Saturday, January 14, 2012

My dad, my hero.

I got a call on Wednesday's night from my little sister telling me that dad was going to have a surgery, 4 hours later she said he was ok but in critical condition I went to bed after midnight thinking that tomorrow he was going to be ok and he was thanks to God. He was awake and responding. Things took a turn for the worse after 10 am and by 10:30 he was gone. I rushed to the airport; the plane landed at 3:30 pm. It was like a dream, still is. The chapell was small and simple; he looked beautiful like an angel...of course it had a lot to do with my sister's choice of combination of flowers, casket and clothes. My chest was in pain, the pain that comes from the same place where I find my strength deep, deep inside. I adore my dad, he is my hero. He used to drink a bit too much, way too much. He stopped when I was 14 years old and never went back to alcohol, not once. I was raised going to Al-Ateen and Al-Anoon meetings, it was fun in a funky way. He would make anything fun no matter what. In our culture we stay with the body until he is buried or cremated, people came and left until about 2 or 3 am; my sister, her friend and myself stayed until the next day. I slept on the soft chair about 5 feet away from my dad, when I opened my eyes around 5 or 6 am I realized I was not dreaming and I cried again.
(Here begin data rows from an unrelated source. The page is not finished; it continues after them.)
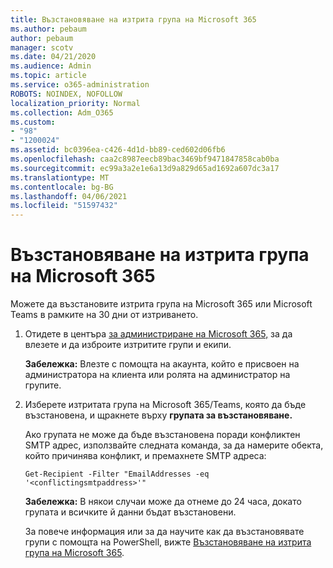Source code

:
 ```yaml
---
title: Възстановяване на изтрита група на Microsoft 365
ms.author: pebaum
author: pebaum
manager: scotv
ms.date: 04/21/2020
ms.audience: Admin
ms.topic: article
ms.service: o365-administration
ROBOTS: NOINDEX, NOFOLLOW
localization_priority: Normal
ms.collection: Adm_O365
ms.custom:
- "98"
- "1200024"
ms.assetid: bc0396ea-c426-4d1d-bb89-ced602d06fb6
ms.openlocfilehash: caa2c8987eecb89bac3469bf9471847858cab0ba
ms.sourcegitcommit: ec99a3a2e1e6a13d9a829d65ad1692a607dc3a17
ms.translationtype: MT
ms.contentlocale: bg-BG
ms.lasthandoff: 04/06/2021
ms.locfileid: "51597432"
---
```

# <a name="restore-a-deleted-microsoft-365-group"></a>Възстановяване на изтрита група на Microsoft 365

Можете да възстановите изтрита група на Microsoft 365 или Microsoft Teams в рамките на 30 дни от изтриването.

1. Отидете в центъра [за администриране на Microsoft 365,](https://aka.ms/RestoreDeletedGroup) за да влезете и да изброите изтритите групи и екипи.

    **Забележка:** Влезте с помощта на акаунта, който е присвоен на администратора на клиента или ролята на администратор на групите.

1. Изберете изтритата група на Microsoft 365/Teams, която да бъде възстановена, и щракнете върху **групата за възстановяване.**

    Ако групата не може да бъде възстановена поради конфликтен SMTP адрес, използвайте следната команда, за да намерите обекта, който причинява конфликт, и премахнете SMTP адреса:

    `Get-Recipient -Filter "EmailAddresses -eq '<conflictingsmtpaddress>'"`

    **Забележка:** В някои случаи може да отнеме до 24 часа, докато групата и всичките й данни бъдат възстановени.

    За повече информация или за да научите как да възстановявате групи с помощта на PowerShell, вижте [Възстановяване на изтрита група на Microsoft 365](https://go.microsoft.com/fwlink/?linkid=867802).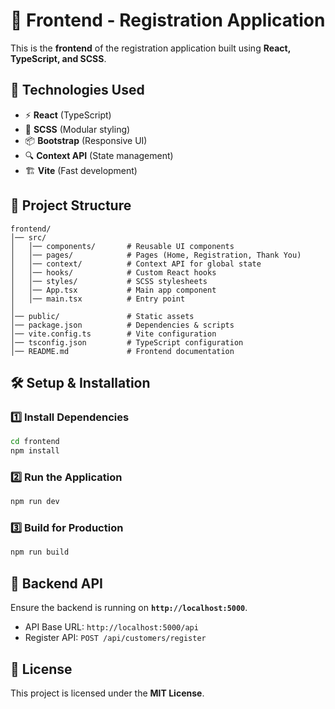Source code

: # 🎨 Frontend - Registration Application

This is the **frontend** of the registration application built using **React, TypeScript, and SCSS**.

## 🚀 **Technologies Used**
- ⚡ **React** (TypeScript)
- 🎨 **SCSS** (Modular styling)
- 📦 **Bootstrap** (Responsive UI)
- 🔍 **Context API** (State management)
- 🏗 **Vite** (Fast development)

## 📂 **Project Structure**
```
frontend/
│── src/
│   │── components/       # Reusable UI components
│   │── pages/            # Pages (Home, Registration, Thank You)
│   │── context/          # Context API for global state
│   │── hooks/            # Custom React hooks
│   │── styles/           # SCSS stylesheets
│   │── App.tsx           # Main app component
│   │── main.tsx          # Entry point
│
│── public/               # Static assets
│── package.json          # Dependencies & scripts
│── vite.config.ts        # Vite configuration
│── tsconfig.json         # TypeScript configuration
│── README.md             # Frontend documentation
```

## 🛠 **Setup & Installation**

### **1️⃣ Install Dependencies**
```sh
cd frontend
npm install
```

### **2️⃣ Run the Application**
```sh
npm run dev
```

### **3️⃣ Build for Production**
```sh
npm run build
```

## 🔗 **Backend API**
Ensure the backend is running on **`http://localhost:5000`**.
- API Base URL: `http://localhost:5000/api`
- Register API: `POST /api/customers/register`

## 📜 **License**
This project is licensed under the **MIT License**.
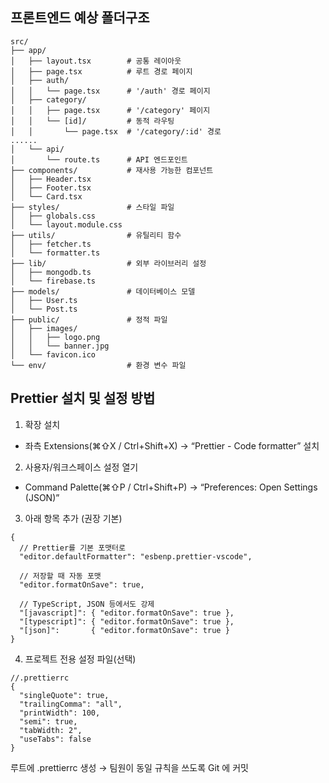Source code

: ## 프론트엔드 예상 폴더구조
```
src/
├── app/
│   ├── layout.tsx        # 공통 레이아웃
│   ├── page.tsx          # 루트 경로 페이지
│   ├── auth/
│   │   └── page.tsx      # '/auth' 경로 페이지
│   ├── category/
│   │   ├── page.tsx      # '/category' 페이지
│   │   └── [id]/         # 동적 라우팅
│   │       └── page.tsx  # '/category/:id' 경로 
......
│   └── api/
│       └── route.ts      # API 엔드포인트
├── components/           # 재사용 가능한 컴포넌트
│   ├── Header.tsx
│   ├── Footer.tsx
│   └── Card.tsx
├── styles/               # 스타일 파일
│   ├── globals.css
│   └── layout.module.css
├── utils/                # 유틸리티 함수
│   ├── fetcher.ts
│   └── formatter.ts
├── lib/                  # 외부 라이브러리 설정
│   ├── mongodb.ts
│   └── firebase.ts
├── models/               # 데이터베이스 모델
│   ├── User.ts
│   └── Post.ts
├── public/               # 정적 파일
│   ├── images/
│   │   ├── logo.png
│   │   └── banner.jpg
│   └── favicon.ico
└── env/                  # 환경 변수 파일
```

## Prettier 설치 및 설정 방법

1. 확장 설치

- 좌측 Extensions(⌘⇧X / Ctrl+Shift+X) → “Prettier - Code formatter” 설치

2. 사용자/워크스페이스 설정 열기

- Command Palette(⌘⇧P / Ctrl+Shift+P) → “Preferences: Open Settings (JSON)”

3. 아래 항목 추가 (권장 기본)

```
{
  // Prettier를 기본 포맷터로
  "editor.defaultFormatter": "esbenp.prettier-vscode",

  // 저장할 때 자동 포맷
  "editor.formatOnSave": true,

  // TypeScript, JSON 등에서도 강제
  "[javascript]": { "editor.formatOnSave": true },
  "[typescript]": { "editor.formatOnSave": true },
  "[json]":       { "editor.formatOnSave": true }
}
```

4. 프로젝트 전용 설정 파일(선택)

```
//.prettierrc
{
  "singleQuote": true,
  "trailingComma": "all",
  "printWidth": 100,
  "semi": true,
  "tabWidth: 2",
  "useTabs": false
}
```

루트에 .prettierrc 생성
→ 팀원이 동일 규칙을 쓰도록 Git 에 커밋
My sis got up and hugged me..."his mouth is changing color" I said, she told me: "it's only the light don't worry". The Padre showed after 10 am and explained how my dad was on a better place now and pain free, I want to feel better but I can't help to think how much I already miss him. My mom seems to be ok, I thought I was going to help her stay strong but I just can't. Before he was taken a mariachi came, the old songs sounded melancholic and sad like never before. My oldest brother was crying like a kid and put a letter that his little girl wrote for grandpa inside the gasket and I almost fainted. My dad's sister was surprised how much her brother was loved, she seemed sad but very proud... She told the three of us that he died a happy man and in peace surrounded by love. I want to feel better but I am just too sad right now, I miss him too much and I can't believe that he is gone.

2 comments:

  1. I am so sorry for your loss, Betty. Patty sends her condolences too. I remember when I lost my father. He had his flaws and wasn't always around, but he taught me a lot and was a hero too in many ways. He had a military funeral complete with 9 gun salute. I still have the flag from his casket. Mourn as long as you need, but things will get better.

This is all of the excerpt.